My friend and great writer Roy Gill tagged me in his blog last week as part of an ongoing chain of book/writer recommendations asking and answering questions about their work. This week I’m in the sticky black leather seat answering the questions and passing the baton onto some more great writers.
• What is the working title of your next book?
It’s shuttling backwards and forwards between two titles at the moment – ‘Wider than the Sky’ or ‘The Falling Sky’.
• Where did the idea come from for the book?
I really wanted to write a novel about astronomy – and about what it’s actually like to be a scientist, excited about trying to understand the Universe and getting things wrong.
• What genre does your book fall under?
Generally, literary fiction. More precisely, ‘lablit’ which is literature about real science, not made up stuff. See www.lablit.com for more examples.
• What actors would you choose to play the part of your characters in a movie rendition?
I can’t yet visualise any actors inhabiting my characters. Apart from maybe Michael Gambon as the Death Star, the boss of the main character.
• What is the one sentence synopsis of your book?
Jeanette finds evidence that contradicts the Big Bang theory. Will this make her career or destroy her universe? (whoops – two sentences)

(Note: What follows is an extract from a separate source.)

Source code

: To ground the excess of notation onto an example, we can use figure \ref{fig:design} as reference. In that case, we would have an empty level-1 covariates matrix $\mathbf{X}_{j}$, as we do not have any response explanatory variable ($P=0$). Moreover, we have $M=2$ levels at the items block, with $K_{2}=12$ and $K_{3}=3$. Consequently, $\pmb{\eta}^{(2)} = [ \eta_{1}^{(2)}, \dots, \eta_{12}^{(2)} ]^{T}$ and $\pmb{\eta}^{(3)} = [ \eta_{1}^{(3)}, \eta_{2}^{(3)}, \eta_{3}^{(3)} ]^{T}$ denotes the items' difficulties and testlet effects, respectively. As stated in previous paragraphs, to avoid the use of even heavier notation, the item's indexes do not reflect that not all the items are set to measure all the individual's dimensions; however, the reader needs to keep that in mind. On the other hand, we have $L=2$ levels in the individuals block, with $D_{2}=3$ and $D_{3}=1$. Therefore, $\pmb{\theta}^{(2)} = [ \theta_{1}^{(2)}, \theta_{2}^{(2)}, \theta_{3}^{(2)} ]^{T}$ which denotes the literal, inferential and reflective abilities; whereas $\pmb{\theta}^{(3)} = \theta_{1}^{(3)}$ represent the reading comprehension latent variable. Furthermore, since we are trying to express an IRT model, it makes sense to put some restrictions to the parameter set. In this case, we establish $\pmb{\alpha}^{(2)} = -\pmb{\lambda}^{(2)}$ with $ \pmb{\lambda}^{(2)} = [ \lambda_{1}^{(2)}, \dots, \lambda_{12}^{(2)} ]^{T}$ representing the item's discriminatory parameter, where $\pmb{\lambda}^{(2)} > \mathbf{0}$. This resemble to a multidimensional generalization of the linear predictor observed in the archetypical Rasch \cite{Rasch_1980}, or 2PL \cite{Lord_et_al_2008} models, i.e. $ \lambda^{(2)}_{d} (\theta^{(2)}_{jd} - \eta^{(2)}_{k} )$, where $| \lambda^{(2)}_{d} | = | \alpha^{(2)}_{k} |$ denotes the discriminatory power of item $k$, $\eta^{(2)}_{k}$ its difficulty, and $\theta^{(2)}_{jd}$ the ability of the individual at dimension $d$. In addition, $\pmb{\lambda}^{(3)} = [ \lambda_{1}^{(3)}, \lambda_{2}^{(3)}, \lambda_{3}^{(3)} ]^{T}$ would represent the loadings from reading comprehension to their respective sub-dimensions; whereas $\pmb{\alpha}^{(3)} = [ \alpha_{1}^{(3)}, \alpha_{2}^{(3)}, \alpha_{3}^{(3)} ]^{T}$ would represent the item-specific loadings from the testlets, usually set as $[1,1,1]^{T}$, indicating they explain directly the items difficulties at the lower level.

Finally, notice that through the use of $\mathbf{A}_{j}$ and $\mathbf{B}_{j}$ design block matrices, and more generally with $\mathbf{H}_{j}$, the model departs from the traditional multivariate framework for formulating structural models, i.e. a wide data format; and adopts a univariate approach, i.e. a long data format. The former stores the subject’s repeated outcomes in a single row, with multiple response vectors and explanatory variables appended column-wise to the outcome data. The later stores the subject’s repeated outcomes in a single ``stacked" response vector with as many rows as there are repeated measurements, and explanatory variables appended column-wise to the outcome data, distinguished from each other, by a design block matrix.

• Will your book be self-published or represented by an agency?
• How long did it take you to write the first draft of the manuscript?
I wrote it on and off over a period of about two years. Currently on the fourth and hopefully final draft.
• What other books would you compare this story to within your genre?
‘Intuition’ by Allegra Goodman, or ‘Brazzaville Beach’ by William Boyd. Two of my favourite books; both are complex tales about scientists’ lives.
• Who or what inspired you to write this book?
I was partly inspired by a fantastic book by Jane Gardam called ‘A Long Way from Verona’, about a twelve year old girl who realises she is a writer. I read this when I was the same age as the protagonist and it made me think about becoming a writer. I’ve tried to emulate its freshness and wit in my book. Also, I wanted to write a book that I wanted to read, about science.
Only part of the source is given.